TASK DIRECTIONS:
Go through the data below and copy it exactly, skipping every picture.

START DATA FOR PROCESSING

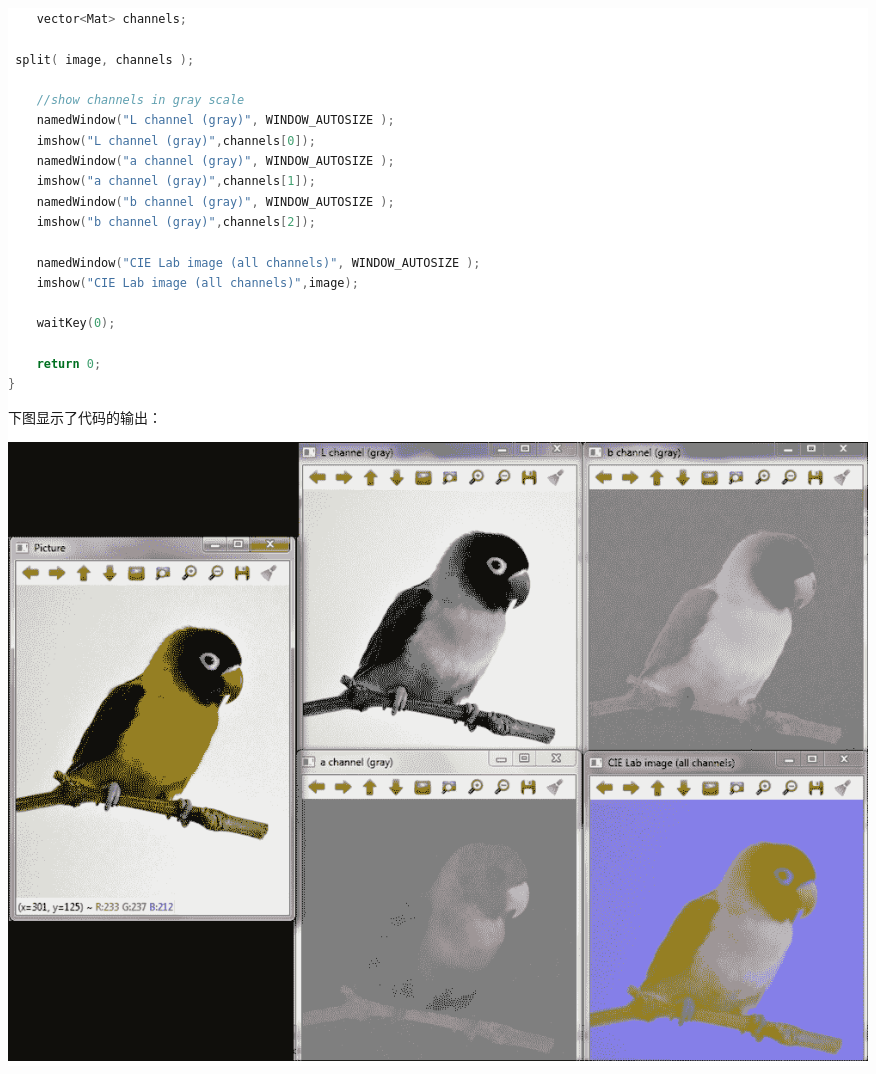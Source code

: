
 ```cpp
    vector<Mat> channels;

 split( image, channels );

    //show channels in gray scale
    namedWindow("L channel (gray)", WINDOW_AUTOSIZE );
    imshow("L channel (gray)",channels[0]);
    namedWindow("a channel (gray)", WINDOW_AUTOSIZE );
    imshow("a channel (gray)",channels[1]);
    namedWindow("b channel (gray)", WINDOW_AUTOSIZE );
    imshow("b channel (gray)",channels[2]);

    namedWindow("CIE Lab image (all channels)", WINDOW_AUTOSIZE );
    imshow("CIE Lab image (all channels)",image);

    waitKey(0);

    return 0;
}
```

下图显示了代码的输出：

![The example code](img/7659OT_04_7.jpg)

END DATA FOR PROCESSING

WRITTEN ANSWER:
Source code

:
 ```cpp
    vector<Mat> channels;

 split( image, channels );

    //show channels in gray scale
    namedWindow("L channel (gray)", WINDOW_AUTOSIZE );
    imshow("L channel (gray)",channels[0]);
    namedWindow("a channel (gray)", WINDOW_AUTOSIZE );
    imshow("a channel (gray)",channels[1]);
    namedWindow("b channel (gray)", WINDOW_AUTOSIZE );
    imshow("b channel (gray)",channels[2]);

    namedWindow("CIE Lab image (all channels)", WINDOW_AUTOSIZE );
    imshow("CIE Lab image (all channels)",image);

    waitKey(0);

    return 0;
}
```

下图显示了代码的输出：

![The example code](img/7659OT_04_7.jpg)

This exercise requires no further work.